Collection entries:

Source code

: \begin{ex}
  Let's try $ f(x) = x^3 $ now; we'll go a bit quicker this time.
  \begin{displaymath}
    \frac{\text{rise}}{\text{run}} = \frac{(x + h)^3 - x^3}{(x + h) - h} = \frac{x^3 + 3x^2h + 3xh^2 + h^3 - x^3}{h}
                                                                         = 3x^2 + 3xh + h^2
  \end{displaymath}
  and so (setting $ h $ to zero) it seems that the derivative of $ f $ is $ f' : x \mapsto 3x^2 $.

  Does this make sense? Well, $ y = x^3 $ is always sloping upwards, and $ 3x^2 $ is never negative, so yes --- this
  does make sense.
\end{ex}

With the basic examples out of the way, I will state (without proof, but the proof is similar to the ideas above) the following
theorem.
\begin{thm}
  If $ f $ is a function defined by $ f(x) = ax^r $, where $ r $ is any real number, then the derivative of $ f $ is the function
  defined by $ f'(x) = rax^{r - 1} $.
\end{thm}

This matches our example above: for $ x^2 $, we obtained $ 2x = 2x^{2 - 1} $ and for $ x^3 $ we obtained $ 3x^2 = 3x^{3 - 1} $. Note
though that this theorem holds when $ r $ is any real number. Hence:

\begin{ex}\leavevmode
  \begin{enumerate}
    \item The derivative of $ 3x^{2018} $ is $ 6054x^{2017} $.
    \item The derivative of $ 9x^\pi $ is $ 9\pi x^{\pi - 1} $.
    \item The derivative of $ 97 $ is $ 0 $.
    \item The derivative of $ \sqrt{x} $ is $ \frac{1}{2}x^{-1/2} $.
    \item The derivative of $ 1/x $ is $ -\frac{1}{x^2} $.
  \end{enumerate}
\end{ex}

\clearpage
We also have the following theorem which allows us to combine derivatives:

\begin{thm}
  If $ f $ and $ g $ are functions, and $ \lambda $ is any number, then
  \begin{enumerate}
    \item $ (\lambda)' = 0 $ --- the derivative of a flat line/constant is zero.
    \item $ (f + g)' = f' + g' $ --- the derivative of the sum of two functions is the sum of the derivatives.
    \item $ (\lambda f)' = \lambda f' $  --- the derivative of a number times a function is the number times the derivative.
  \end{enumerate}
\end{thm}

### About this task
Would you please copy exactly the part of the entries above that begins at the line containing "This matches our" and ends at the line containing "line/constant is zero.", both lines included?

### Task response
This matches our example above: for $ x^2 $, we obtained $ 2x = 2x^{2 - 1} $ and for $ x^3 $ we obtained $ 3x^2 = 3x^{3 - 1} $. Note
though that this theorem holds when $ r $ is any real number. Hence:

\begin{ex}\leavevmode
  \begin{enumerate}
    \item The derivative of $ 3x^{2018} $ is $ 6054x^{2017} $.
    \item The derivative of $ 9x^\pi $ is $ 9\pi x^{\pi - 1} $.
    \item The derivative of $ 97 $ is $ 0 $.
    \item The derivative of $ \sqrt{x} $ is $ \frac{1}{2}x^{-1/2} $.
    \item The derivative of $ 1/x $ is $ -\frac{1}{x^2} $.
  \end{enumerate}
\end{ex}

\clearpage
We also have the following theorem which allows us to combine derivatives:

\begin{thm}
  If $ f $ and $ g $ are functions, and $ \lambda $ is any number, then
  \begin{enumerate}
    \item $ (\lambda)' = 0 $ --- the derivative of a flat line/constant is zero.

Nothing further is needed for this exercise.